EXERCISE REQUIREMENTS ::
Go through the entries, filter for the word "espacios", and copy every line that has it.

Stored entries
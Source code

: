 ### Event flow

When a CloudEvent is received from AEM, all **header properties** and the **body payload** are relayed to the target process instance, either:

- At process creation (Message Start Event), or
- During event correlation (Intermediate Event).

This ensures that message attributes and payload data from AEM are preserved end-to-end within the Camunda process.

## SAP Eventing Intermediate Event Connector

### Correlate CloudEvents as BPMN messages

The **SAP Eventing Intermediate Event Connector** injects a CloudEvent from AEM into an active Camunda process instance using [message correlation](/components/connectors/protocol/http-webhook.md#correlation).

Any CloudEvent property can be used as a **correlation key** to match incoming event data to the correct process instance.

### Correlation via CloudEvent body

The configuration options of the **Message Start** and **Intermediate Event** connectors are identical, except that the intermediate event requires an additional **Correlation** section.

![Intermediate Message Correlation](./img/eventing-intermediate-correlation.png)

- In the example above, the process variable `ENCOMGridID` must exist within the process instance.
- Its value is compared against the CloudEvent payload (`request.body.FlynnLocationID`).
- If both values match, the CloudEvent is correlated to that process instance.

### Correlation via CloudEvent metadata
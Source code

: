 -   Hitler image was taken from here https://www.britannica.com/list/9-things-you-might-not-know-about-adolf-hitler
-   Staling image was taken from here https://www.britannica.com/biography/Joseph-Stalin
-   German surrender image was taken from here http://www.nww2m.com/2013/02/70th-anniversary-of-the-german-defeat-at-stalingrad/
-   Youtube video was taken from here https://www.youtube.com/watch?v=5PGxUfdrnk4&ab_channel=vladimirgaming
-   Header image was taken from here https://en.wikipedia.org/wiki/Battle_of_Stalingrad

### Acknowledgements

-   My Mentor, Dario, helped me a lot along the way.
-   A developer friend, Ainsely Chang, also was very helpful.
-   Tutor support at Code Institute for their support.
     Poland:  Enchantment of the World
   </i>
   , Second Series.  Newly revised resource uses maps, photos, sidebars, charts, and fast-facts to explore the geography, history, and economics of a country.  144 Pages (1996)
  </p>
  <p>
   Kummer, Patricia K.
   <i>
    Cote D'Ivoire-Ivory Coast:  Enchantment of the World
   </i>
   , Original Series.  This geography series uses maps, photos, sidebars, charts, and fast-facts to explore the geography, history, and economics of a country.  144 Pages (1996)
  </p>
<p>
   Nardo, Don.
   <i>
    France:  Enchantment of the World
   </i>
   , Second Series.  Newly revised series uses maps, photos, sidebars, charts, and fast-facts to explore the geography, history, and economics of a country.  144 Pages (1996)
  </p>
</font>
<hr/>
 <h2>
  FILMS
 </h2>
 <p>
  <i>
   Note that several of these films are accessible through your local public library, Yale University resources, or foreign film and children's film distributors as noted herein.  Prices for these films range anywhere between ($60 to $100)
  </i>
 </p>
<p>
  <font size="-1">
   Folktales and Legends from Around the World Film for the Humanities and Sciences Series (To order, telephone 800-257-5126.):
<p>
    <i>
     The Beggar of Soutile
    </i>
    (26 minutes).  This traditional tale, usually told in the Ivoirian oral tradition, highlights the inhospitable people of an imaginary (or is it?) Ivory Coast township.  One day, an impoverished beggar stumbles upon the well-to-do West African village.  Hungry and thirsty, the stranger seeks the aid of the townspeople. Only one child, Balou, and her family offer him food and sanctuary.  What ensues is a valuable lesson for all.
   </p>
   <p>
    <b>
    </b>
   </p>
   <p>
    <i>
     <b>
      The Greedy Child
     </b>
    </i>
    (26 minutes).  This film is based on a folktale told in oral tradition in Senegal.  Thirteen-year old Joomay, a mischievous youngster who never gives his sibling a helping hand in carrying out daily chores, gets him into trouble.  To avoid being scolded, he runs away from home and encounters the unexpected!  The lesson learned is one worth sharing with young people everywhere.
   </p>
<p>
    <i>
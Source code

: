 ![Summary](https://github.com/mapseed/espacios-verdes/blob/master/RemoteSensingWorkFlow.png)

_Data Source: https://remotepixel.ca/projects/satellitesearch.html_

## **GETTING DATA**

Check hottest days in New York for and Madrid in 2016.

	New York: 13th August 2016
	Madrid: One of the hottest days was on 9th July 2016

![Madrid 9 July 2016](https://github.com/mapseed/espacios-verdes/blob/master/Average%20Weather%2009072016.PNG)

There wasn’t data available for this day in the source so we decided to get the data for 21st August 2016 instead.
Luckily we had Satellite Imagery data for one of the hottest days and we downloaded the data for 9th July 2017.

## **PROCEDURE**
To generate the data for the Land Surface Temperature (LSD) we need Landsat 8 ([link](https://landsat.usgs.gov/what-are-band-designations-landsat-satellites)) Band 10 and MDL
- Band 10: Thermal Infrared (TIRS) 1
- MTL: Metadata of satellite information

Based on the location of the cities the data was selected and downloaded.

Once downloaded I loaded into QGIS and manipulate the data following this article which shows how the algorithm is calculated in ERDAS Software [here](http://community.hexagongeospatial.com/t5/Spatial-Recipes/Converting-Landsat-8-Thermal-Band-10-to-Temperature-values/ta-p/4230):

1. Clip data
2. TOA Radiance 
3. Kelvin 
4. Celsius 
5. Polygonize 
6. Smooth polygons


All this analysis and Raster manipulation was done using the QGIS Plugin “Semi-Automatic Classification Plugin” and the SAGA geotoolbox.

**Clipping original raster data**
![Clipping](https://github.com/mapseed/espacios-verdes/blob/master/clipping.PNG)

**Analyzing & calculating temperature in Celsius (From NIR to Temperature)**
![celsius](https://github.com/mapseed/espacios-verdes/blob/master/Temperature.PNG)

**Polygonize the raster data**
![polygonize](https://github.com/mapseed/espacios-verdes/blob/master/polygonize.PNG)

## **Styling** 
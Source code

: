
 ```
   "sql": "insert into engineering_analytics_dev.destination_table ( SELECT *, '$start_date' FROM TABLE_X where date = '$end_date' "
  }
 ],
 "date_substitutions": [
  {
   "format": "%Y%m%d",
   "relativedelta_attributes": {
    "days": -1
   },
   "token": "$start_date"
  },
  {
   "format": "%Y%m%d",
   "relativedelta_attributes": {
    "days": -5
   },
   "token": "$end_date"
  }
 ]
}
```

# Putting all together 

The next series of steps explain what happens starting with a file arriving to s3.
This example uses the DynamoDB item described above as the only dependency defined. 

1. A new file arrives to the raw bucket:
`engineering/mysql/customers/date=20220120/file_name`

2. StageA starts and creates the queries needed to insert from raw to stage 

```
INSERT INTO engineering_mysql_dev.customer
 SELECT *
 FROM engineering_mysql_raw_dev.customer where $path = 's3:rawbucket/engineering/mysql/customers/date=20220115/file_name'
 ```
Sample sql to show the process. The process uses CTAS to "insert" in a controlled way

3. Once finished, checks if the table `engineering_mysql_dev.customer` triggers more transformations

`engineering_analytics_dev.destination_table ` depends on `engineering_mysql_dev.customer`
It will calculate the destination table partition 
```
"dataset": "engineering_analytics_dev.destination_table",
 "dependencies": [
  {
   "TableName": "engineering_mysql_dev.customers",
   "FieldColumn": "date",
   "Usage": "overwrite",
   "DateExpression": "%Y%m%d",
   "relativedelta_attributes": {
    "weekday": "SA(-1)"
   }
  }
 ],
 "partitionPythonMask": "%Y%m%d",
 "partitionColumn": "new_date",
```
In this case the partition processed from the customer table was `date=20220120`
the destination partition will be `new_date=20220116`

SOLUTION TO THIS TASK ::
: ![Summary](https://github.com/mapseed/espacios-verdes/blob/master/RemoteSensingWorkFlow.png)
![Madrid 9 July 2016](https://github.com/mapseed/espacios-verdes/blob/master/Average%20Weather%2009072016.PNG)
![Clipping](https://github.com/mapseed/espacios-verdes/blob/master/clipping.PNG)
![celsius](https://github.com/mapseed/espacios-verdes/blob/master/Temperature.PNG)
![polygonize](https://github.com/mapseed/espacios-verdes/blob/master/polygonize.PNG)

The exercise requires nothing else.